Departir con ellos era toda una aventura. Ante su incapacidad de ver con los ojos, lo hacían de forma muy hábil con sus manos.  Nos reconocían cada miércoles  palpando nuestras caras. Eran inquietos y bullangueros.  A veces,  entretenerlos resultaba ser  una verdadera hazaña. Una tarde en la que ya habíamos jugado de todo, dado la vuelta al mundo en un eterno Torojil, cantado cuarentas canciones de “Enrique y Ana”    y el tiempo parecía no avanzar, a mi gran amiga Sylvia Ruiz de Andrade se le ocurrió una idea genial. Algo que despertó el interés en los chicos de nuestro pequeño grupo. Tenían entre 8 y 10 años y descubrieron una habilidad manual en la que no habían sido entrenados. Bajo la dirección de Sylvia, les enseñamos, con mucha técnica y paciencia, como amarrarse los zapatos. Brincaban de la felicidad al lograrlo. Luego, los desamarraban para volver a empezar.  Era un espectáculo verlos maniobrar las cintas, palpar sus pies para encontrar los hoyitos y enhebrarlas, sin más herramienta que su sentido del tacto.  Jugando, en medio de sus sombras aprendieron algo útil y entretenido. Nosotras aprendimos algo  grande. La llegada de las “seños” –así nos llamaban- era fiesta en el jardín de Santa Lucía. El día de las pitas con Crisipines fue el reventón del año.
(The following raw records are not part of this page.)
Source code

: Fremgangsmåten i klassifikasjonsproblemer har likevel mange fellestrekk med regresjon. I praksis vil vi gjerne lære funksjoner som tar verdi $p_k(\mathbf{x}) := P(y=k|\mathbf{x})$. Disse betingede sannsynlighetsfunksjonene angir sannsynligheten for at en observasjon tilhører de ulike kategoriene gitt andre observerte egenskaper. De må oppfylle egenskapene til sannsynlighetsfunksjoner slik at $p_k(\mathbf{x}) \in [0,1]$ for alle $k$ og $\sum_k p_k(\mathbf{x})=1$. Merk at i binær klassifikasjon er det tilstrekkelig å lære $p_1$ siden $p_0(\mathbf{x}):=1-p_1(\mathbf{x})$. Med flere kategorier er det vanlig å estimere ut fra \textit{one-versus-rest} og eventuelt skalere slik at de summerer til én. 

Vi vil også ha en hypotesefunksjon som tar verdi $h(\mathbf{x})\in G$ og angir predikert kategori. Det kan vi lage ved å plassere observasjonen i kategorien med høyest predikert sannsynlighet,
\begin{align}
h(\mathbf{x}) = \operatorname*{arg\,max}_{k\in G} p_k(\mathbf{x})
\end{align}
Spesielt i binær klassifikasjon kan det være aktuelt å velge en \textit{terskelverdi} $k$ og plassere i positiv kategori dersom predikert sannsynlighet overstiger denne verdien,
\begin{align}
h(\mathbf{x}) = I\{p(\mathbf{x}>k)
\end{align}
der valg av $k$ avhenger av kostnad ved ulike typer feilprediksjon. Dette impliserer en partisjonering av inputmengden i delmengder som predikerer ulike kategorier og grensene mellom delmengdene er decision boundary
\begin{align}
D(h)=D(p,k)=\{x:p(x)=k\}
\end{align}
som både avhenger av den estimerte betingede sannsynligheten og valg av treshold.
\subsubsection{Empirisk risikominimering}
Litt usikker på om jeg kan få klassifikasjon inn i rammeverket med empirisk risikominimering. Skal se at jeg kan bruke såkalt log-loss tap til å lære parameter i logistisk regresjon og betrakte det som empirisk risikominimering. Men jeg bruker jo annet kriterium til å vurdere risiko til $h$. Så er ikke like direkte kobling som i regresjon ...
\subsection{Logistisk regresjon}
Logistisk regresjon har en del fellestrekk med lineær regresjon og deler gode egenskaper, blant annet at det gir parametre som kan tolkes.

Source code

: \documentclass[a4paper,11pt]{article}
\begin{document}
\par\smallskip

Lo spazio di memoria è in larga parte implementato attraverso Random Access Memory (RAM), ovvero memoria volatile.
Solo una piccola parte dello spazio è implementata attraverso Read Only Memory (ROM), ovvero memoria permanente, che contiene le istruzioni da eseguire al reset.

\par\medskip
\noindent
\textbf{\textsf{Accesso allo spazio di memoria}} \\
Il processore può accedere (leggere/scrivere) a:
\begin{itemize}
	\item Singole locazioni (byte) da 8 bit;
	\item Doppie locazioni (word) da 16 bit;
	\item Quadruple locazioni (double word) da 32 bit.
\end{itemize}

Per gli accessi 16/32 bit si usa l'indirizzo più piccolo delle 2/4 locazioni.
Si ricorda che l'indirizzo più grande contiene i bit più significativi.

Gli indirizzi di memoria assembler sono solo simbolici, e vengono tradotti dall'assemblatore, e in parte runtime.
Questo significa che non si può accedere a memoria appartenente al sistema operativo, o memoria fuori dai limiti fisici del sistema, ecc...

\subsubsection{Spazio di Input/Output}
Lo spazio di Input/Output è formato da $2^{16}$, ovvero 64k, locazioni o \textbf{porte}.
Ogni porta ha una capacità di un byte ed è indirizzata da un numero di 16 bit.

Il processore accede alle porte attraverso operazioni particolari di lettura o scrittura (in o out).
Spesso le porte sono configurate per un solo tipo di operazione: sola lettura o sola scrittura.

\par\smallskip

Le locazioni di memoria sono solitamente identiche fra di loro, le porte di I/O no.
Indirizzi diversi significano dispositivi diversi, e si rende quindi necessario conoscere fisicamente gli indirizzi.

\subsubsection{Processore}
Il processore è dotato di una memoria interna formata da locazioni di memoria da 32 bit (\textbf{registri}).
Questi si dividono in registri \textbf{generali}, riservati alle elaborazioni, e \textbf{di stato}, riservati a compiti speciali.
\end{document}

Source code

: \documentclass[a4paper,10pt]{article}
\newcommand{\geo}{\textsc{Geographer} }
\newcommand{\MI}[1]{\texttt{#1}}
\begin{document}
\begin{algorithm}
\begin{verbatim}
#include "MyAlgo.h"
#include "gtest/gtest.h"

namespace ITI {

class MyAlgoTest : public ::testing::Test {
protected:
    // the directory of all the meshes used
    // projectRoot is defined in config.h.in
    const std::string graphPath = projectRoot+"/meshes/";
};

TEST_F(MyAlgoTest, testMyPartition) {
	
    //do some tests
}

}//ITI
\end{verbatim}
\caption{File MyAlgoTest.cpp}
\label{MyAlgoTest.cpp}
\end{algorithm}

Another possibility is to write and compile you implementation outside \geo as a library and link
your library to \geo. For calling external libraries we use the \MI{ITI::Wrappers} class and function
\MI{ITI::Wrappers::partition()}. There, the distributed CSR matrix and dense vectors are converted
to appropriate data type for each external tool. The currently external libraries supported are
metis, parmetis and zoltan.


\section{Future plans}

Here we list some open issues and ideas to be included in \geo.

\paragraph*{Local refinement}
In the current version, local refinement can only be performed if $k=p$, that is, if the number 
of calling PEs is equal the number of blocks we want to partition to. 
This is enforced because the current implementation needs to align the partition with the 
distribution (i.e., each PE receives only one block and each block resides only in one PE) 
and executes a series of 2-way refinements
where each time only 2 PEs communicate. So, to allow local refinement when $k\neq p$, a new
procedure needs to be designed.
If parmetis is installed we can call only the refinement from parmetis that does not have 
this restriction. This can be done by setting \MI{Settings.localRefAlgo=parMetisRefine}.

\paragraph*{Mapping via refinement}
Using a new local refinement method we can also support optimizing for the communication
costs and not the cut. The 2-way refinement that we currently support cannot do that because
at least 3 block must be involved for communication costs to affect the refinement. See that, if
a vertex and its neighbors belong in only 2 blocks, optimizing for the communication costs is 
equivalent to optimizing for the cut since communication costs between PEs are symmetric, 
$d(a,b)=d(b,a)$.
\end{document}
Estos niños de ayer son adultos en la actualidad. Después de ese año de 1984, no volví a saber de ellos.  Espero que dentro de la perpetua oscuridad en la que transcurren sus días,  encuentren satisfacciones y placeres cotidianos. Como nuestro amigo de Metro 15, que sonríe amplio y se balancea de derecha a izquierda, ante el logro de una buena venta.